Violin Concerto in A minor, Op.53 (1883) [33:24]
Maxim Vengerov (violin)
Chicago Symphony Orchestra/ Daniel Barenboim*
New York Philharmonic Orchestra/ Kurt Masur
Rec. live at Chicago Symphony Hall, Chicago, in October 1997*/ Avery Fisher Hall, New York, in January 1997.
Made in Germany by Warner Music Manufacturing Europe, 2003. DDD
WARNER Elatus 2564 60806-2 [73:22]

Brahms and Dvořák made single contributions to the violin concerto genre. Although time has dealt a more prestigious hand to the former composer’s offering, both works are perennial favourites on the concert circuit.

But there is more than popularity that holds together these concerti: composed only five years apart – in 1878 and 1883 respectively – they were written in consultation with Germany’s leading violinist, Joseph Joachim. Brahms the pianist was loathe to alter his original conception and allowed Joachim no more than the cadenza and various technical recommendations. Dvořák, on the other hand, collaborated closely with his fellow violinist which explains several revisions and a three-year postponement!

This recording is a treat. Maxim Vengerov is captured live under two almighty batons and the performances fulfil all expectation. Distinctly different approaches from Barenboim and Masur cast on the one hand a soft lustre on the Teutonic concerto and on the other a fearsome militancy on its Czech contender – the opposite of what one might expect.

The opening bars of the Brahms set in motion Barenboim’s fluid and expansive vision – even the punchy rhythms cannot rein in the orchestra’s romancing. When soloist Maxim Vengerov penetrates the soundscape with a bold attack, he gladly basks in the limelight. Doubling the effect of Vengerov’s audacity are the inevitable flaws of a live recording that in this instance places greater emphasis on the microphone nearest him.

Vengerov elects his own cadenza which is constructed in the image of earlier improvisatory practices, taking the movement’s themes and motifs as pivotal ideas. Inferior to Joachim’s absolute interpolation but inoffensive and soundly executed.

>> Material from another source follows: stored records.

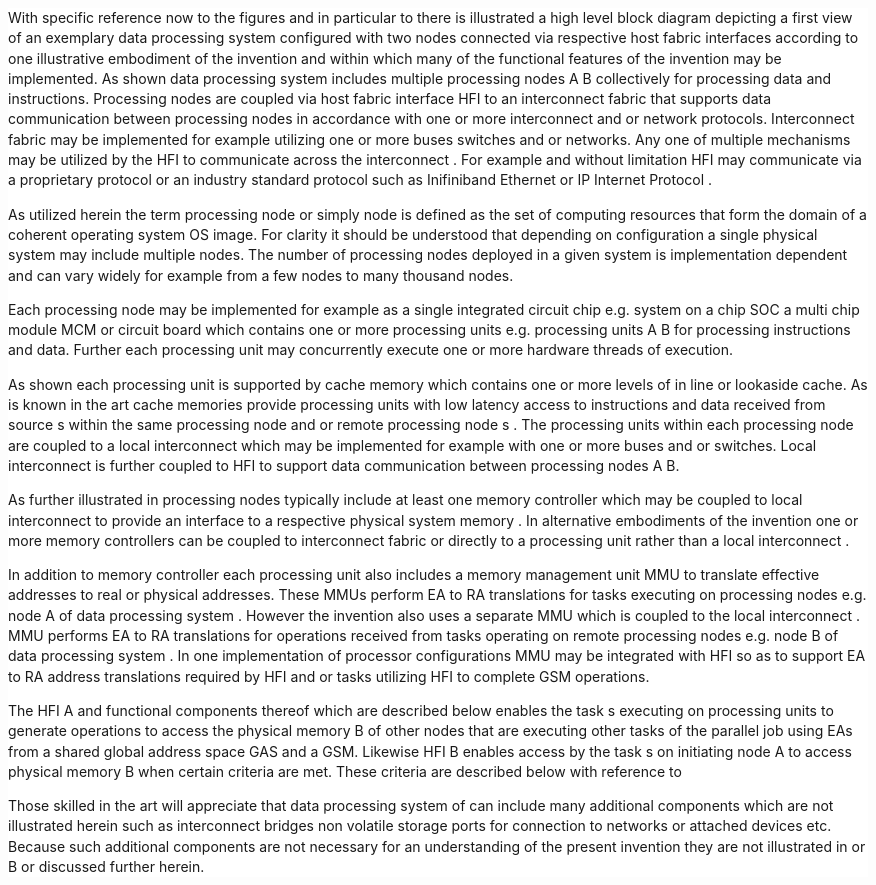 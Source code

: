With specific reference now to the figures and in particular to there is illustrated a high level block diagram depicting a first view of an exemplary data processing system configured with two nodes connected via respective host fabric interfaces according to one illustrative embodiment of the invention and within which many of the functional features of the invention may be implemented. As shown data processing system includes multiple processing nodes A B collectively for processing data and instructions. Processing nodes are coupled via host fabric interface HFI to an interconnect fabric that supports data communication between processing nodes in accordance with one or more interconnect and or network protocols. Interconnect fabric may be implemented for example utilizing one or more buses switches and or networks. Any one of multiple mechanisms may be utilized by the HFI to communicate across the interconnect . For example and without limitation HFI may communicate via a proprietary protocol or an industry standard protocol such as Inifiniband Ethernet or IP Internet Protocol .

As utilized herein the term processing node or simply node is defined as the set of computing resources that form the domain of a coherent operating system OS image. For clarity it should be understood that depending on configuration a single physical system may include multiple nodes. The number of processing nodes deployed in a given system is implementation dependent and can vary widely for example from a few nodes to many thousand nodes.

Each processing node may be implemented for example as a single integrated circuit chip e.g. system on a chip SOC a multi chip module MCM or circuit board which contains one or more processing units e.g. processing units A B for processing instructions and data. Further each processing unit may concurrently execute one or more hardware threads of execution.

As shown each processing unit is supported by cache memory which contains one or more levels of in line or lookaside cache. As is known in the art cache memories provide processing units with low latency access to instructions and data received from source s within the same processing node and or remote processing node s . The processing units within each processing node are coupled to a local interconnect which may be implemented for example with one or more buses and or switches. Local interconnect is further coupled to HFI to support data communication between processing nodes A B.

As further illustrated in processing nodes typically include at least one memory controller which may be coupled to local interconnect to provide an interface to a respective physical system memory . In alternative embodiments of the invention one or more memory controllers can be coupled to interconnect fabric or directly to a processing unit rather than a local interconnect .

In addition to memory controller each processing unit also includes a memory management unit MMU to translate effective addresses to real or physical addresses. These MMUs perform EA to RA translations for tasks executing on processing nodes e.g. node A of data processing system . However the invention also uses a separate MMU which is coupled to the local interconnect . MMU performs EA to RA translations for operations received from tasks operating on remote processing nodes e.g. node B of data processing system . In one implementation of processor configurations MMU may be integrated with HFI so as to support EA to RA address translations required by HFI and or tasks utilizing HFI to complete GSM operations.

The HFI A and functional components thereof which are described below enables the task s executing on processing units to generate operations to access the physical memory B of other nodes that are executing other tasks of the parallel job using EAs from a shared global address space GAS and a GSM. Likewise HFI B enables access by the task s on initiating node A to access physical memory B when certain criteria are met. These criteria are described below with reference to

Those skilled in the art will appreciate that data processing system of can include many additional components which are not illustrated herein such as interconnect bridges non volatile storage ports for connection to networks or attached devices etc. Because such additional components are not necessary for an understanding of the present invention they are not illustrated in or B or discussed further herein.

Brazen virtuosity is matched by the sublime, and this is never more sensitively reached than in the Allegro non troppo [Track 1; 6:40]. The Adagio warmed up with another tenderness – delicate string vibrations embrace a sober wind introduction and then, most poignant of all, the solo violin enters. As the finale confirms, here is a performance that comprehends optimism just as profoundly as it does sadness.

Where Barenboim indulges his sensitive side, Masur takes great pains not to exploit the emotions in Dvořák’s score – such virtuosic music is all too easily made sickly sentimental.

Masur strikes out with a weighty introduction but is matched in vigour and stamina by the resolute soloist – this combative set-up is particularly well accommodated by the live acoustics. The authoritative main motif pervades the Allegro ma non troppo and shines through the texture even when accompanying – the sum of Masur’s attention to thematic detail equals a logical musical narrative that takes on different hues as the score progresses.

The second movement’s real strength lies elsewhere: in its control and beauty. Though there is no lack of power, the calm with which instruments master raw passion – the sheer force of which is realised to its maximum towards the end [8:00] – is intoxicating.

The Finale paints a joviality and boundless optimism tempered by graceful phrasing. Out of the flirtatious pace changes and stylistic variations, Vengerov’s nimble fingers carve out a delightfully carefree panorama. And with the same optimism, this recording ensures that Dvořák plays second fiddle to none.